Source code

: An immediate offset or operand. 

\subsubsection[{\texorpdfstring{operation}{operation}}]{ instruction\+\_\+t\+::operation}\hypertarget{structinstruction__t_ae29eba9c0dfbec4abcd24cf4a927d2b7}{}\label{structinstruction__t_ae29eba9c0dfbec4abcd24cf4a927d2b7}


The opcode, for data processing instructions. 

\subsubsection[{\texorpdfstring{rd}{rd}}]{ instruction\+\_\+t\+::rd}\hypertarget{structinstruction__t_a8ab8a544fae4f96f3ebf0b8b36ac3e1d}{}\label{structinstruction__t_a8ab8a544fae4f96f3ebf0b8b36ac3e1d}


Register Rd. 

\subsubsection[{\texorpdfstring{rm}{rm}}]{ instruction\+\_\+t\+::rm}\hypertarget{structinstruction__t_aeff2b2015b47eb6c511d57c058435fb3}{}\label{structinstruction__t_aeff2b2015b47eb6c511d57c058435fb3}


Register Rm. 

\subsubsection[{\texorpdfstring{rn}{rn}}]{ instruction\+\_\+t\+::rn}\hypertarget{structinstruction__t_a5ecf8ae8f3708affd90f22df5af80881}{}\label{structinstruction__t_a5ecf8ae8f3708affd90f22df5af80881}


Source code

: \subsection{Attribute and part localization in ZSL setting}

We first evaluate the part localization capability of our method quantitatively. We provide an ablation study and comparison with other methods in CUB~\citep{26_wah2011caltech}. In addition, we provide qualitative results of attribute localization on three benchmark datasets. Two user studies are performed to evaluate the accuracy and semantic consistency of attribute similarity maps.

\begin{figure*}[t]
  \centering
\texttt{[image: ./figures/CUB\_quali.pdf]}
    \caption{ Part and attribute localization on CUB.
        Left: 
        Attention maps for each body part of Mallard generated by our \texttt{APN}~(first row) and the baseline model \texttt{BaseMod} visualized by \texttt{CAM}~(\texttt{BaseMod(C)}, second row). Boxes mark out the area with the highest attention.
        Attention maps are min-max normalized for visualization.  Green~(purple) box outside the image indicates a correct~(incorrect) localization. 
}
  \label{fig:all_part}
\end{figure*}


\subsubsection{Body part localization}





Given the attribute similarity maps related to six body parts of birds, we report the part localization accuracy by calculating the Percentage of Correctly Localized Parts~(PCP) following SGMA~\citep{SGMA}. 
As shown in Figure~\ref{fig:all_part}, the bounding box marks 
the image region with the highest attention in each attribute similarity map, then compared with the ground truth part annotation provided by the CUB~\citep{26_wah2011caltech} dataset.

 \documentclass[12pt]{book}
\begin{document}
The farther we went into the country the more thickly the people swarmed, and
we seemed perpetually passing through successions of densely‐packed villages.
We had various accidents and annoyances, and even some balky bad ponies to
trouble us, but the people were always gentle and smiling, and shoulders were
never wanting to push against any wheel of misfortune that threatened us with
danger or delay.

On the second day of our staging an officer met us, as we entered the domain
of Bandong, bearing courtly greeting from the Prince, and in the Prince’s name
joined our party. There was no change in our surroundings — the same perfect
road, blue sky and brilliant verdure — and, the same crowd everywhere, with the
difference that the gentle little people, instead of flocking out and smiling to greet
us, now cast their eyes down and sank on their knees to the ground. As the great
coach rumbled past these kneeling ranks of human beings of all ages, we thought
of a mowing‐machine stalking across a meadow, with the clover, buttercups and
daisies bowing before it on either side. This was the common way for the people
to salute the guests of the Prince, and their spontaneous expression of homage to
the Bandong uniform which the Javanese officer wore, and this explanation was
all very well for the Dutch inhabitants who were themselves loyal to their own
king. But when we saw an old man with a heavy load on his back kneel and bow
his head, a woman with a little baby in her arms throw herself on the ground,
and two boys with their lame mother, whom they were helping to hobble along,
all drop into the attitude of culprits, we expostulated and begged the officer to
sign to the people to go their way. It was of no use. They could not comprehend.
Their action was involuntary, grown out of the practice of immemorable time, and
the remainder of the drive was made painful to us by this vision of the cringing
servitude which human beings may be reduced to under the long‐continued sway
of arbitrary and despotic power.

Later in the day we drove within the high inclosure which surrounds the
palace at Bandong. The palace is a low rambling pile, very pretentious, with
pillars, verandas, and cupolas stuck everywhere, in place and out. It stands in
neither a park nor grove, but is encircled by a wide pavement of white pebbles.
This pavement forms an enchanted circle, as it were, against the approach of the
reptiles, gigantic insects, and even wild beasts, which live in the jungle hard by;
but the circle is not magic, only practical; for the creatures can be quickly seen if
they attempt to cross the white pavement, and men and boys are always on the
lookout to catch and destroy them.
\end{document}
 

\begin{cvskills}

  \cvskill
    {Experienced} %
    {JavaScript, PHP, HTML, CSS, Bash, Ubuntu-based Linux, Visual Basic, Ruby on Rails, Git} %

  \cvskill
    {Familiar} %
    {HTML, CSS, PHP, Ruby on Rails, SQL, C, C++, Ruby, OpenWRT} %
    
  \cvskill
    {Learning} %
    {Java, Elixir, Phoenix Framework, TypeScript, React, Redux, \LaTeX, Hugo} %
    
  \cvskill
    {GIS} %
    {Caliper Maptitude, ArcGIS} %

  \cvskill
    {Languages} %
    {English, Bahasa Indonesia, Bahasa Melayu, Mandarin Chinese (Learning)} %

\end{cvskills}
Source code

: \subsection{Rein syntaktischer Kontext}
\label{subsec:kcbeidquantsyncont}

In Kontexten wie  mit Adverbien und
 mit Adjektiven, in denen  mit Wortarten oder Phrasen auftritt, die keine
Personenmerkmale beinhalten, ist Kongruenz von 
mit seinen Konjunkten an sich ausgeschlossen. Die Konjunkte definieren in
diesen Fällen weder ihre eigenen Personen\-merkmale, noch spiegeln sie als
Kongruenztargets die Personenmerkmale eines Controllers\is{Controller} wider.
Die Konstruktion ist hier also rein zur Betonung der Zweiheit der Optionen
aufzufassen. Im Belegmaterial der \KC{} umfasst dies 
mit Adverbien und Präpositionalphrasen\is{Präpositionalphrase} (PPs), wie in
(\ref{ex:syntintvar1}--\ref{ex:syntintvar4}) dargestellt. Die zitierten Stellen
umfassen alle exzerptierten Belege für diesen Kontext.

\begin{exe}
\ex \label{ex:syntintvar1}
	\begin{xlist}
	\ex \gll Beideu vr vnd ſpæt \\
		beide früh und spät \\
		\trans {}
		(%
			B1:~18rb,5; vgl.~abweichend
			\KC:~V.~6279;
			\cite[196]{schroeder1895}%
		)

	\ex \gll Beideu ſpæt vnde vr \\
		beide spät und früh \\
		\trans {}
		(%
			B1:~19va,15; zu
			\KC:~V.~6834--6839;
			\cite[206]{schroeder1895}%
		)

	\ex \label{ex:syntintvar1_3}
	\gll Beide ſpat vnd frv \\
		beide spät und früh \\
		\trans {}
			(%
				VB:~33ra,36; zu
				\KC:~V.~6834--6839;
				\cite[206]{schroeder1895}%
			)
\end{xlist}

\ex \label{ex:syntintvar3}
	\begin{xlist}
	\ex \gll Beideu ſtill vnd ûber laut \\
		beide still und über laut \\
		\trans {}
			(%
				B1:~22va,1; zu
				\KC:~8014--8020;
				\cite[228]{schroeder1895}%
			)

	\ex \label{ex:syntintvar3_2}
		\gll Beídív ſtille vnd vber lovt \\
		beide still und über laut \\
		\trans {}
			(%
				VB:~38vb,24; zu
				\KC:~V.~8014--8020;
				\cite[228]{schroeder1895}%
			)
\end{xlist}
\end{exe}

====

**EXERCISE BRIEF**
Wherever the word "against" appears in the listing above, copy the whole line.

**TASK RESULT**
never wanting to push against any wheel of misfortune that threatened us with
This pavement forms an enchanted circle, as it were, against the approach of the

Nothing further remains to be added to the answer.